Community Justice Clinics in Uganda

Innovation lab journey

Building on the foundation of community justice providers in Uganda, HiiL convened a justice innovation lab in the country in 2021. The aim was to build an innovative and financially sustainable implementation plan to scale community justice across Uganda and connect it to the formal justice system. 

In the Lab, a group of 30 key stakeholders from the country’s justice system, in a series of four sessions from July to October 2021, codesigned a solution called the Community Justice Clinic. Representatives from the judiciary, Justice Law and Order Sector, Ministry of Local Government and local councillors in Uganda, IDLO, UN Women, Barefootlaw, Bataka Courts, LASPNET, Uganda Law Society, Social Finance NL, and community volunteers participated in the lab.

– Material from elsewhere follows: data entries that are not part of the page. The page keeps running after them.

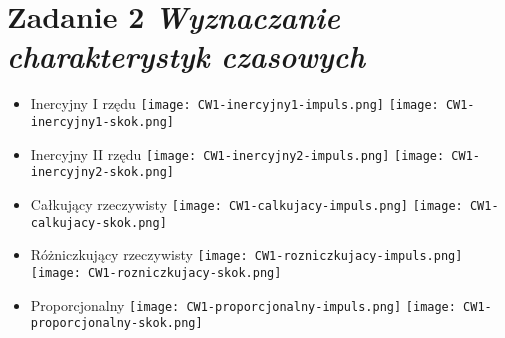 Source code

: \documentclass[a4paper,10pt]{article}
\begin{document}
\section{Zadanie 2 \textit{\small Wyznaczanie charakterystyk czasowych}}\label{sec:zad2}

\begin{itemize}
\item Inercyjny I rzędu
\newline \texttt{[image: CW1-inercyjny1-impuls.png]}
\newline \texttt{[image: CW1-inercyjny1-skok.png]}
\item Inercyjny II rzędu
\newline \texttt{[image: CW1-inercyjny2-impuls.png]}
\newline \texttt{[image: CW1-inercyjny2-skok.png]}
\item Całkujący rzeczywisty
\newline \texttt{[image: CW1-calkujacy-impuls.png]}
\newline \texttt{[image: CW1-calkujacy-skok.png]}
\item Różniczkujący rzeczywisty
\newline \texttt{[image: CW1-rozniczkujacy-impuls.png]}
\newline \texttt{[image: CW1-rozniczkujacy-skok.png]}
\item Proporcjonalny
\newline \texttt{[image: CW1-proporcjonalny-impuls.png]}
\newline \texttt{[image: CW1-proporcjonalny-skok.png]}
\end{itemize}
\end{document}

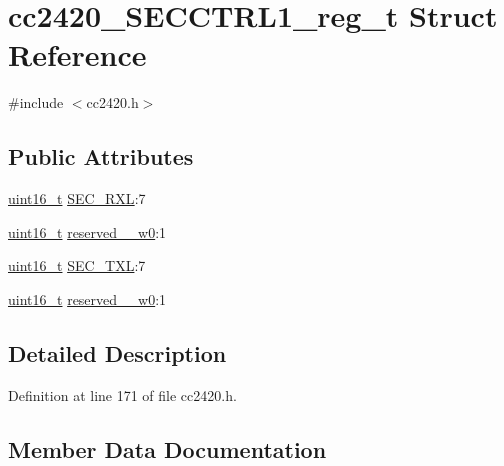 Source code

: \hypertarget{structcc2420___s_e_c_c_t_r_l1__reg__t}{}\section{cc2420\+\_\+\+S\+E\+C\+C\+T\+R\+L1\+\_\+reg\+\_\+t Struct Reference}
\label{structcc2420___s_e_c_c_t_r_l1__reg__t}


{\ttfamily \#include $<$cc2420.\+h$>$}

\subsection*{Public Attributes}
\begin{DoxyCompactItemize}
\item 
\hyperlink{_p_e___types_8h_a1f1825b69244eb3ad2c7165ddc99c956}{uint16\+\_\+t} \hyperlink{structcc2420___s_e_c_c_t_r_l1__reg__t_abeb216b3db6b6483699cb27ac85e03f8}{S\+E\+C\+\_\+\+R\+XL}\+:7
\item 
\hyperlink{_p_e___types_8h_a1f1825b69244eb3ad2c7165ddc99c956}{uint16\+\_\+t} \hyperlink{structcc2420___s_e_c_c_t_r_l1__reg__t_a9d8781e5a2ab0b77adddc7e5c5eb58f9}{reserved\+\_\+\_\+w0}\+:1
\item 
\hyperlink{_p_e___types_8h_a1f1825b69244eb3ad2c7165ddc99c956}{uint16\+\_\+t} \hyperlink{structcc2420___s_e_c_c_t_r_l1__reg__t_a4a345d34c173b4c6a50caed741a94b96}{S\+E\+C\+\_\+\+T\+XL}\+:7
\item 
\hyperlink{_p_e___types_8h_a1f1825b69244eb3ad2c7165ddc99c956}{uint16\+\_\+t} \hyperlink{structcc2420___s_e_c_c_t_r_l1__reg__t_a30e756e5151bbaf48d143602b9a6754c}{reserved\+\_\+\_\+w0}\+:1
\end{DoxyCompactItemize}


\subsection{Detailed Description}


Definition at line 171 of file cc2420.\+h.



\subsection{Member Data Documentation}
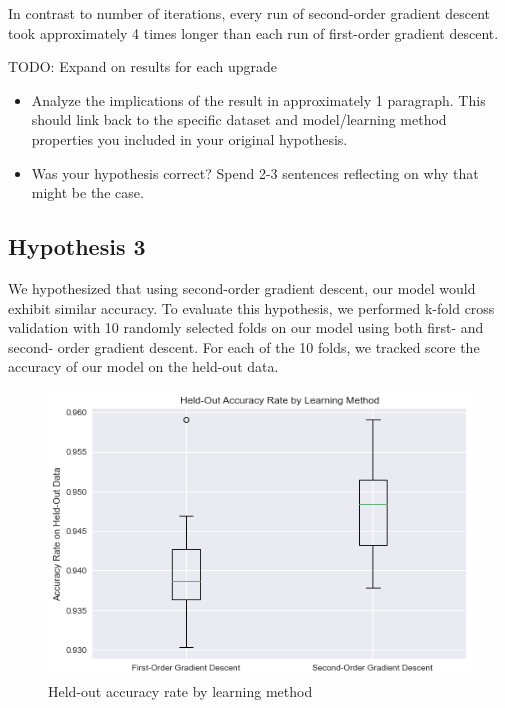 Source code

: \documentclass[11pt]{extarticle}
\begin{document}
In contrast to number of iterations, every run of second-order gradient descent took approximately 4 times longer than each run of first-order gradient descent.

TODO: Expand on results for each upgrade

\begin{itemize}
 \item Analyze the implications of the result in approximately 1 paragraph.  This should link back to the specific dataset and model/learning method properties you included in your original hypothesis.  
 \item Was your hypothesis correct?  Spend 2-3 sentences reflecting on why that might be the case.
\end{itemize}

\newpage

\subsection{Hypothesis 3}

We hypothesized that using second-order gradient descent, our model would exhibit similar accuracy. To evaluate this hypothesis, we performed k-fold cross validation with 10 randomly selected folds on our model using both first- and second- order gradient descent. For each of the 10 folds, we tracked score the accuracy of our model on the held-out data.

\begin{figure}[h!]
\begin{center}
    \includegraphics[scale=.7]{accuracy.png}
    \caption{Held-out accuracy rate by learning method}
    \label{fig:x}
\end{center}
\end{figure}
\end{document}
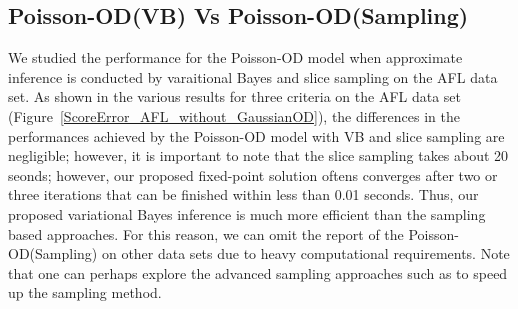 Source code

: \subsection{Poisson-OD(VB) Vs Poisson-OD(Sampling)}
\label{sec:VBSampling}
We studied the performance for the Poisson-OD model when approximate inference is conducted by varaitional Bayes and slice sampling on the AFL data set. As shown in the various results for three criteria on the AFL data set (Figure~\ref{ScoreError_AFL_without_GaussianOD}), the differences in the performances achieved by the Poisson-OD model with VB and slice sampling are negligible; however, it is important to note that the slice sampling takes about 20 seonds; however, our proposed fixed-point solution oftens converges after two or three iterations that can be finished within less  than 0.01 seconds. Thus, our proposed variational Bayes inference is much more efficient than the sampling based approaches. For this reason, we can omit the report of the Poisson-OD(Sampling) on other data sets due to heavy computational requirements. Note that one can perhaps explore the advanced sampling approaches such as \cite{Murray:AISTATS2010} to speed up the sampling method. 


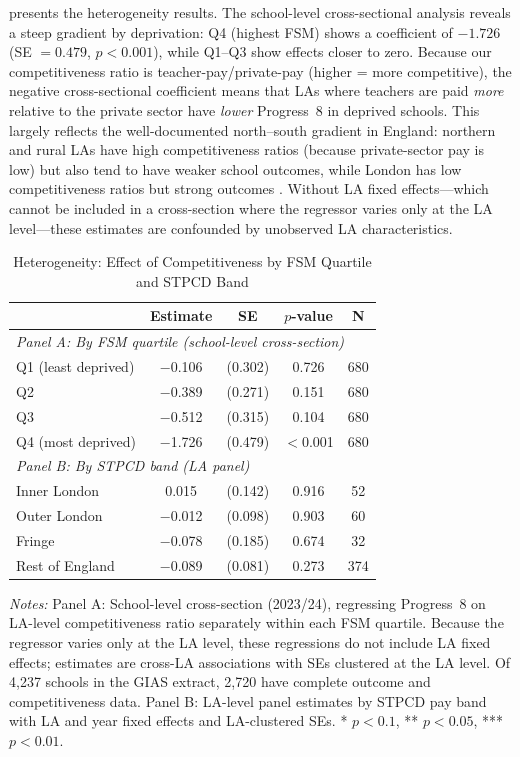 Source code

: \documentclass[12pt]{article}
\begin{document}
 presents the heterogeneity results. The school-level cross-sectional analysis reveals a steep gradient by deprivation: Q4 (highest FSM) shows a coefficient of $-1.726$ (SE $= 0.479$, $p < 0.001$), while Q1--Q3 show effects closer to zero. Because our competitiveness ratio is teacher-pay/private-pay (higher = more competitive), the negative cross-sectional coefficient means that LAs where teachers are paid \textit{more} relative to the private sector have \textit{lower} Progress~8 in deprived schools. This largely reflects the well-documented north--south gradient in England: northern and rural LAs have high competitiveness ratios (because private-sector pay is low) but also tend to have weaker school outcomes, while London has low competitiveness ratios but strong outcomes \citep{burgess2019teacher}. Without LA fixed effects---which cannot be included in a cross-section where the regressor varies only at the LA level---these estimates are confounded by unobserved LA characteristics.

\begin{table}[H]
\centering
\caption{Heterogeneity: Effect of Competitiveness by FSM Quartile and STPCD Band}
\label{tab:het}
\begin{threeparttable}
\begin{tabular}{lcccc}
\toprule
 & Estimate & SE & $p$-value & N \\
\midrule
\multicolumn{5}{l}{\textit{Panel A: By FSM quartile (school-level cross-section)}} \\
Q1 (least deprived) & $-$0.106 & (0.302) & 0.726 & 680 \\
Q2 & $-$0.389 & (0.271) & 0.151 & 680 \\
Q3 & $-$0.512 & (0.315) & 0.104 & 680 \\
Q4 (most deprived) & $-$1.726 & (0.479) & $<$0.001 & 680 \\
[0.5em]
\multicolumn{5}{l}{\textit{Panel B: By STPCD band (LA panel)}} \\
Inner London & 0.015 & (0.142) & 0.916 & 52 \\
Outer London & $-$0.012 & (0.098) & 0.903 & 60 \\
Fringe & $-$0.078 & (0.185) & 0.674 & 32 \\
Rest of England & $-$0.089 & (0.081) & 0.273 & 374 \\
\bottomrule
\end{tabular}
\begin{tablenotes}[flushleft]
\small
\item \textit{Notes:} Panel A: School-level cross-section (2023/24), regressing Progress~8 on LA-level competitiveness ratio separately within each FSM quartile. Because the regressor varies only at the LA level, these regressions do not include LA fixed effects; estimates are cross-LA associations with SEs clustered at the LA level. Of 4,237 schools in the GIAS extract, 2,720 have complete outcome and competitiveness data. Panel B: LA-level panel estimates by STPCD pay band with LA and year fixed effects and LA-clustered SEs. * $p<0.1$, ** $p<0.05$, *** $p<0.01$.
\end{tablenotes}
\end{threeparttable}
\end{table}
\end{document}
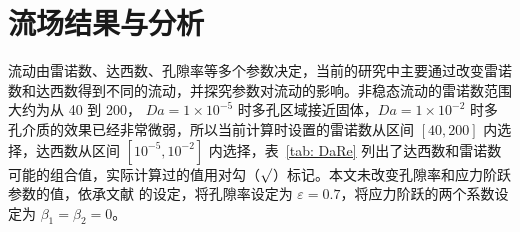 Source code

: \chapter{流场结果与分析}\label{chap: flow pattern}

流动由雷诺数、达西数、孔隙率等多个参数决定，当前的研究中主要通过改变雷诺数和达西数得到不同的流动，并探究参数对流动的影响。非稳态流动的雷诺数范围大约为从 40 到 200， $Da=1\times 10^{-5}$ 时多孔区域接近固体，$Da=1\times 10^{-2}$ 时多孔介质的效果已经非常微弱，所以当前计算时设置的雷诺数从区间 $[40,200]$ 内选择，达西数从区间 $[10^{-5},10^{-2}]$ 内选择，表~\ref{tab: DaRe} 列出了达西数和雷诺数可能的组合值，实际计算过的值用对勾（$\surd$）标记。本文未改变孔隙率和应力阶跃参数的值，依承文献  的设定，将孔隙率设定为 $\varepsilon=0.7$，将应力阶跃的两个系数设定为 $\beta_1=\beta_2=0$。

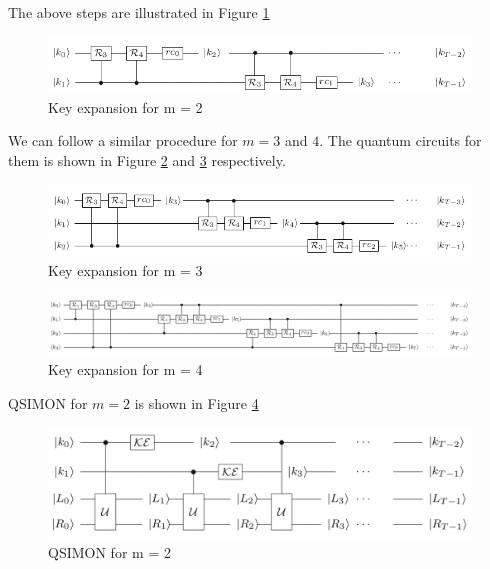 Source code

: \documentclass[preprint]{transcrypto}
\begin{document}
The above steps are illustrated in Figure \ref{fig:kem2}

\begin{figure}[h!]
    \centering
    \includegraphics[width=\linewidth]{simon/m2.png}
    \caption{Key expansion for m = 2 \cite{gos}}
    \label{fig:kem2}
\end{figure}

We can follow a similar procedure for $m= 3$ and $4$. The quantum circuits for them is shown in Figure \ref{fig:kem3} and \ref{fig:kem4} respectively.


\begin{figure}[h!]
    \centering
    \includegraphics[width=\linewidth]{simon/m3.png}
    \caption{Key expansion for m = 3 \cite{gos}}
    \label{fig:kem3}
\end{figure}


\begin{figure}[h!]
    \centering
    \includegraphics[width=\linewidth]{simon/m4.png}
    \caption{Key expansion for m = 4 \cite{gos}}
    \label{fig:kem4}
\end{figure}

QSIMON for $m=2$ is shown in Figure \ref{fig:qsim2}

\begin{figure}[h!]
    \centering
    \includegraphics[width=\linewidth]{simon/qsim2.png}
    \caption{QSIMON for m = 2 \cite{gos}}
    \label{fig:qsim2}
\end{figure}
\end{document}
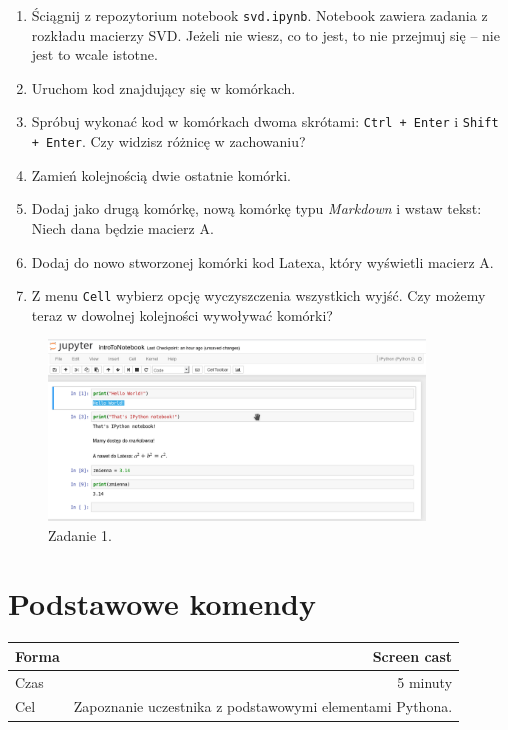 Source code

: \documentclass{mwart}
\begin{document}
\begin{enumerate}
  \item Ściągnij z repozytorium notebook \texttt{svd.ipynb}. Notebook zawiera zadania z
    rozkładu macierzy SVD. Jeżeli nie wiesz, co to jest, to nie przejmuj się
    -- nie jest to wcale istotne.
  \item Uruchom kod znajdujący się w komórkach.
  \item Spróbuj wykonać kod w komórkach dwoma skrótami: \texttt{Ctrl + Enter} i
    \texttt{Shift + Enter}. Czy widzisz różnicę w zachowaniu?
  \item Zamień kolejnością dwie ostatnie komórki.
  \item Dodaj jako drugą komórkę, nową komórkę typu \emph{Markdown} i wstaw tekst:
    Niech dana będzie macierz A.
  \item Dodaj do nowo stworzonej komórki kod Latexa, który wyświetli macierz A.
  \item Z menu \texttt{Cell} wybierz opcję wyczyszczenia wszystkich wyjść. Czy możemy
    teraz w dowolnej kolejności wywoływać komórki?
\end{enumerate}

\begin{center}
  \begin{figure}
    \includegraphics[width=10cm]{zad1}
    \caption{Zadanie 1.}
  \end{figure}
\end{center}

\section{Podstawowe komendy}

\begin{center}
  \begin{tabular}{lr}
    \toprule
    Forma & Screen cast \\
    \midrule
    Czas & 5 minuty \\
    Cel & Zapoznanie uczestnika z podstawowymi elementami Pythona. \\
    \bottomrule
  \end{tabular}
\end{center}
\end{document}
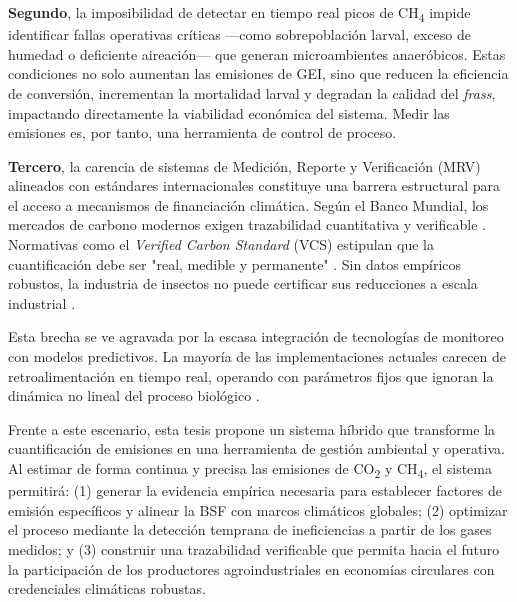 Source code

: \textbf{Segundo}, la imposibilidad de detectar en tiempo real picos de CH\textsubscript{4} impide identificar fallas operativas críticas —como sobrepoblación larval, exceso de humedad o deficiente aireación— que generan microambientes anaeróbicos. Estas condiciones no solo aumentan las emisiones de GEI, sino que reducen la eficiencia de conversión, incrementan la mortalidad larval y degradan la calidad del \textit{frass}, impactando directamente la viabilidad económica del sistema. Medir las emisiones es, por tanto, una herramienta de control de proceso.

\textbf{Tercero}, la carencia de sistemas de Medición, Reporte y Verificación (MRV) alineados con estándares internacionales constituye una barrera estructural para el acceso a mecanismos de financiación climática. Según el Banco Mundial, los mercados de carbono modernos exigen trazabilidad cuantitativa y verificable \parencite{worldbankStateTrendsCarbon2023}. Normativas como el \textit{Verified Carbon Standard} (VCS) estipulan que la cuantificación debe ser "real, medible y permanente" \parencite{VCSStandardv47FINAL41524}. Sin datos empíricos robustos, la industria de insectos no puede certificar sus reducciones a escala industrial \parencite{smetanaSustainableUseHermetia2019a}.

Esta brecha se ve agravada por la escasa integración de tecnologías de monitoreo con modelos predictivos. La mayoría de las implementaciones actuales carecen de retroalimentación en tiempo real, operando con parámetros fijos que ignoran la dinámica no lineal del proceso biológico \parencite{kamilarisReviewPracticeBig2017,liuOptimizingDataPipelines2023a}.

Frente a este escenario, esta tesis propone un sistema híbrido que transforme la cuantificación de emisiones en una herramienta de gestión ambiental y operativa. Al estimar de forma continua y precisa las emisiones de CO\textsubscript{2} y CH\textsubscript{4}, el sistema permitirá: (1) generar la evidencia empírica necesaria para establecer factores de emisión específicos y alinear la BSF con marcos climáticos globales; (2) optimizar el proceso mediante la detección temprana de ineficiencias a partir de los gases medidos; y (3) construir una trazabilidad verificable que permita hacia el futuro la participación de los productores agroindustriales en economías circulares con credenciales climáticas robustas.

Overview of the justice landscape

A nationwide survey of justice problems in Uganda conducted by HiiL in 2020 shows that Ugandans face 12.7 million legal problems every year. Out of these 4.7 million are abandoned, 1.2 million remain ongoing and 2.13 million are considered to be resolved unfairly. To resolve their problems, less than 5% of Ugandans engage courts and less than 1% involve lawyers. The formal justice system remains inaccessible to the majority due to increasing backlog, physical distance, and a lack of trust. 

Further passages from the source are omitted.